Артем выскочил из машины, собираясь собственноручно добить олуха, бросившегося под колеса. Идиот-самубийца? Слепой и глухой придурок?
Перед ним на дороге – кто бы сомневался – лежала идиотка-самоубийца в болотном пуховике и мешковатых джинсах. Какого лешего ее понесло по машину? Почему именно под его?
– Скотина, – с чувством выругался Артем и добавил еще пару не очень цензурных выражений. – Откуда ты взялась-то на мою голову?
Пуховик пошевелился. Голова в грязно-коричневой шапке приподнялась.
– Живая? – ледяным тоном осведомился Артем.
– Ага, – слабо откликнулась Шура.
– Вставай и пошли.
В его планы не входило откачивание бросившейся под машину девицы, отпаивание ее чаем и залечивание ран, синяков и ушибов.
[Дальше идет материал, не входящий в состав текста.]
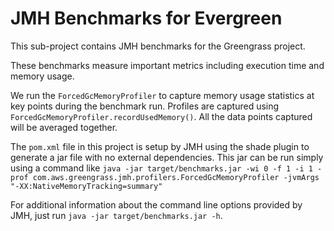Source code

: # JMH Benchmarks for Evergreen
This sub-project contains JMH benchmarks for the Greengrass project.

These benchmarks measure important metrics including execution time and memory usage.

We run the `ForcedGcMemoryProfiler` to capture memory usage statistics at key points during the benchmark run.
Profiles are captured using `ForcedGcMemoryProfiler.recordUsedMemory()`. All the data points captured will
be averaged together.

The `pom.xml` file in this project is setup by JMH using the shade plugin to generate a jar file with no
external dependencies. This jar can be run simply using a command like `java -jar target/benchmarks.jar -wi 0 -f 1 -i 1 -prof com.aws.greengrass.jmh.profilers.ForcedGcMemoryProfiler -jvmArgs "-XX:NativeMemoryTracking=summary"`

For additional information about the command line options provided by JMH, just run `java -jar target/benchmarks.jar
 -h`.
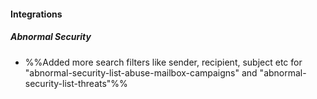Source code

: 
#### Integrations

##### Abnormal Security

- %%Added more search filters like sender, recipient, subject etc for "abnormal-security-list-abuse-mailbox-campaigns" and "abnormal-security-list-threats"%%
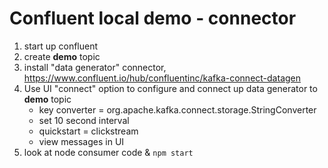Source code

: # Confluent local demo - connector
1. start up confluent
1. create **demo** topic
1. install "data generator" connector, https://www.confluent.io/hub/confluentinc/kafka-connect-datagen
1. Use UI "connect" option to configure and connect up data generator to **demo** topic
   * key converter = org.apache.kafka.connect.storage.StringConverter
   * set 10 second interval
   * quickstart = clickstream  
   * view messages in UI
1. look at node consumer code & `npm start`
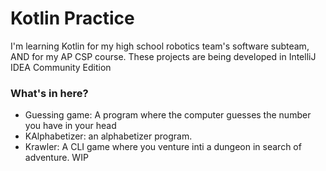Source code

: # Kotlin Practice
I'm learning Kotlin for my high school robotics team's software subteam, AND for my AP CSP course.
These projects are being developed in IntelliJ IDEA Community Edition

### What's in here?
- Guessing game: A program where the computer guesses the number you have in your head
- KAlphabetizer: an alphabetizer program.
- Krawler: A CLI game where you venture inti a dungeon in search of adventure. WIP
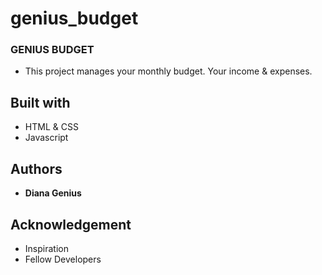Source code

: # genius_budget


### GENIUS BUDGET
* This project manages your monthly budget. Your income & expenses. 

## Built with
* HTML & CSS
* Javascript

## Authors
* **Diana Genius**

## Acknowledgement
* Inspiration
* Fellow Developers
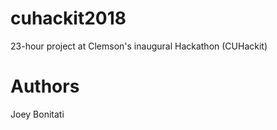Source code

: # cuhackit2018
23-hour project at Clemson's inaugural Hackathon (CUHackit)

# Authors
Joey Bonitati
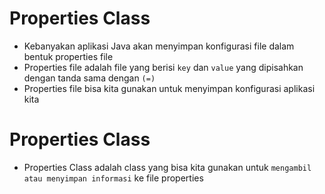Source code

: # Properties Class

- Kebanyakan aplikasi Java akan menyimpan konfigurasi file dalam bentuk properties file
- Properties file adalah file yang berisi `key` dan `value` yang dipisahkan dengan tanda sama dengan `(=)`
- Properties file bisa kita gunakan untuk menyimpan konfigurasi aplikasi kita

# Properties Class

- Properties Class adalah class yang bisa kita gunakan untuk `mengambil atau menyimpan informasi` ke file properties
Но что еще прикажете делать? Глядя, как она поднимается, Артем облегченно вздохнул – кажется, переломов нет.
– Откуда ты взялась на мою голову, а?
Шура молчала и потирала левый локоть. Значит, ушиб. Ага, еще и джинсы порвала. И пуховик весь в грязи. Угораздило же ее шлепнуться в лужу. С другой стороны, может, выкинет весь этот ужас, почему-то считающейся модной одеждой. Интересно, если переодеть ее в платье, станет ли она похожа на девочку? Или останется мальчиком в юбке? В студенческие годы они так и называли подобные экземпляры – «мальчик-девочка».
Нет, все-таки, откуда она тут взялась?
– Будешь сочинять, мол, торопилась к подруге?
Снова молчание.
– Ладно, пошли ко мне.
Он так устал, а тут еще возись с этой девицей. Может, домой ее отвезти? А вдруг она в милицию обратится? Нет, милиция Артему противопоказана абсолютно – больница точно «прозвучит» на совещании со всеми вытекающими осложнениями
На глаза попалась табличка «Улица имени М.Турищевой, дом 48». Артем вздохнул, застыдился и даже, кажется, немного покраснел.
В самом деле, при чем тут милиция. Человеку, пусть даже без царя в башке, надо оказать первую помощь. Тем более, если ты, Турищев, виноват и сбил человека, хоть и не преднамеренно.